The problem is that black paper would still have some reflectance depending on the surrounding lighting, potentially rather higher than reflectance of black ink.
Traditional off-white paper lit by ambient illumination is not the same as an active emitter of light with a color temperature well higher than ambient. FWIW modern paper is actually brighter than white (it fluoresces).
> Providing the users of a product with the option of a Dark Mode is a good business decision, especially if the application requires users to spend lots of time on the application.

I just got done correcting ten exception requests, and this kind of blithe assurance is why I empathize with the compliance guy who insisted we had to explain why we needed these, in particular, how not approving them would impact our business.

They provide a pretty reasonable example of where a dark mode makes sense: a streaming service where people are likely to be in a dark room watching mostly your video.

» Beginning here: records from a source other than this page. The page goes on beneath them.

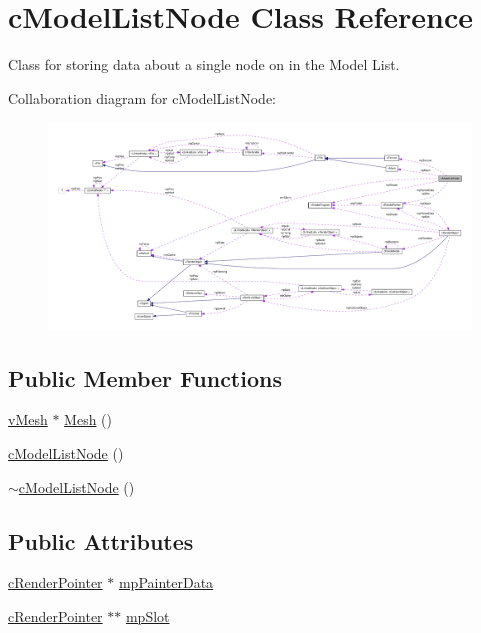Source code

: \hypertarget{classc_model_list_node}{
\section{cModelListNode Class Reference}
\label{classc_model_list_node}
}


Class for storing data about a single node on in the Model List.  




Collaboration diagram for cModelListNode:
\nopagebreak
\begin{figure}[H]
\begin{center}
\leavevmode
\includegraphics[width=400pt]{classc_model_list_node__coll__graph}
\end{center}
\end{figure}
\subsection*{Public Member Functions}
\begin{DoxyCompactItemize}
\item 
\hyperlink{classv_mesh}{vMesh} $\ast$ \hyperlink{classc_model_list_node_a33c104ab19ee55abd1b6207bfd2419ac}{Mesh} ()
\item 
\hyperlink{classc_model_list_node_a60f75a7c8fe88295e4a1fcd5a640cc86}{cModelListNode} ()
\item 
\hyperlink{classc_model_list_node_afbb9c1cdb7f918b2f6d21c8b36135f39}{$\sim$cModelListNode} ()
\end{DoxyCompactItemize}
\subsection*{Public Attributes}
\begin{DoxyCompactItemize}
\item 
\hyperlink{classc_render_pointer}{cRenderPointer} $\ast$ \hyperlink{classc_model_list_node_a13db15948bd957c09fb74362850b1a2d}{mpPainterData}
\item 
\hyperlink{classc_render_pointer}{cRenderPointer} $\ast$$\ast$ \hyperlink{classc_model_list_node_af6e6813a26fce02b37dc9fabeab059e6}{mpSlot}
\end{DoxyCompactItemize}
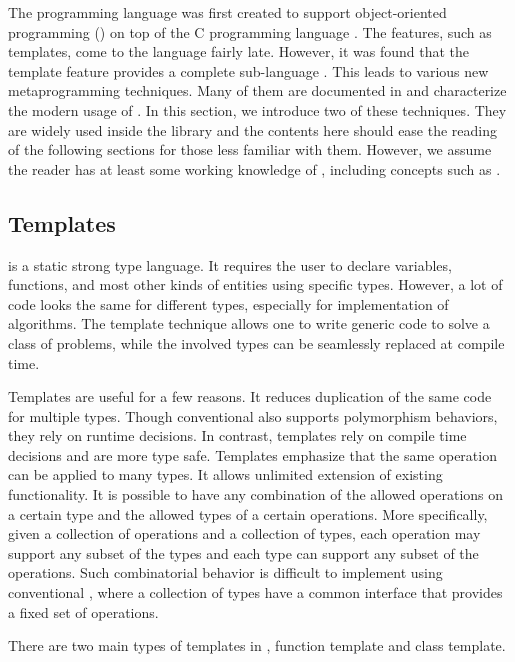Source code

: The \cpp programming language \cite{cpp03} was first created to support object-oriented programming (\oop) on top of the C programming language \cite{evolutioncpp}. The features, such as templates, come to the language fairly late. However, it was found that the \cpp template feature provides a complete sub-language \cite{cpptemplateturing}. This leads to various new metaprogramming techniques. Many of them are documented in \cite{moderncpp} and characterize the modern usage of \cpp. In this section, we introduce two of these techniques. They are widely used inside the \vsmc library and the contents here should ease the reading of the following sections for those less familiar with them. However, we assume the reader has at least some working knowledge of \cpp, including concepts such as \oop.

\subsection{Templates}
\label{sub:Templates}

\cpp is a static strong type language. It requires the user to declare variables, functions, and most other kinds of entities using specific types. However, a lot of code looks the same for different types, especially for implementation of algorithms. The \cpp template technique allows one to write generic code to solve a class of problems, while the involved types can be seamlessly replaced at compile time.

Templates are useful for a few reasons. It reduces duplication of the same code for multiple types. Though conventional \oop also supports polymorphism behaviors, they rely on runtime decisions. In contrast, templates rely on compile time decisions and are more type safe. Templates emphasize that the same operation can be applied to many types. It allows unlimited extension of existing functionality. It is possible to have any combination of the allowed operations on a certain type and the allowed types of a certain operations. More specifically, given a collection of operations and a collection of types, each operation may support any subset of the types and each type can support any subset of the operations. Such combinatorial behavior is difficult to implement using conventional \oop, where a collection of types have a common interface that provides a fixed set of operations.

There are two main types of templates in \cpp, function template and class template.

It is not self-evident that adding an option for dark mode is a good business decision in general, though.

Let me present a counter example: when I receive a package in Amazon Hub, I recieve an SMS (but it's really an MMS) with a six-digit code and a barcode image. The Hub lockers have a barcode scanner and a keypad. I have gotten the barcode to scan a few times, but it almost always fails and I just punch in the code.

The Pixel is usually in dark mode when I scan. It has worked in light mode. I'm not inclined to hang around the package locker for ages messing with it, though.

Granted, this is already stupidly broken, but the dark mode option introduces additional uncertainty as to whether it's the cause of this seemingly unrelated process being broken. Is framing the barcode in black going to interfere with a scanner? Maybe?

Before you claim that it's a good business decision, you need to at least confirm it's a net benefit to users:

1. if it's an option, do they find the option? How does it interact with the system option if any? Is it consistent between platforms?

2. if users toggle the option and a year later want to toggle it again, do they find it again? Or do they complain to support? Or do they delete the application in frustration?

3. are you going to properly test two sets of UX?

4. did you test uncommon cases, e.g. toggling it while the application is running?

5. looking back to my example, will it interfere or appear to possibly interfere with unexpected use cases?

Then your business case is tangible benefits (greater sales) + intangible benefits (trust, reputation, delight) - tangible costs (testing, design, support) - intangible costs (confusion, frustration).

If it's a core use case, e.g. streaming video, or if you can do it simply, especially via the native widgets, then it's likely a good business decision. Otherwise, it gets dicey.

Dark mode is not a good solution, from my point of view. The initial problem, is merely that the white default background of Microsoft Windows, is simply not appropriate : What is appropriate, is Sepia background, like in Amazon Kindle reader for PC. I really don't understand why Microsoft did nothing for that, as the solution is so simple to implement. In Windows 98, you could choose another color for default Windows background.
Designer 2 cents here: Contrast is needed to reduce eyestrain, actually the problem with light mode is colour in code editors, colour is better perceived on a dark background. But if you a reading long form text with no colour in general you will have better contrast on a white background. If you are using light colour theme in your editor, try to tame the whiteness of your background, 80 to 70% grayscale (you can warm it up with a little yellow tint). The next important thing is your font selection and linespacing.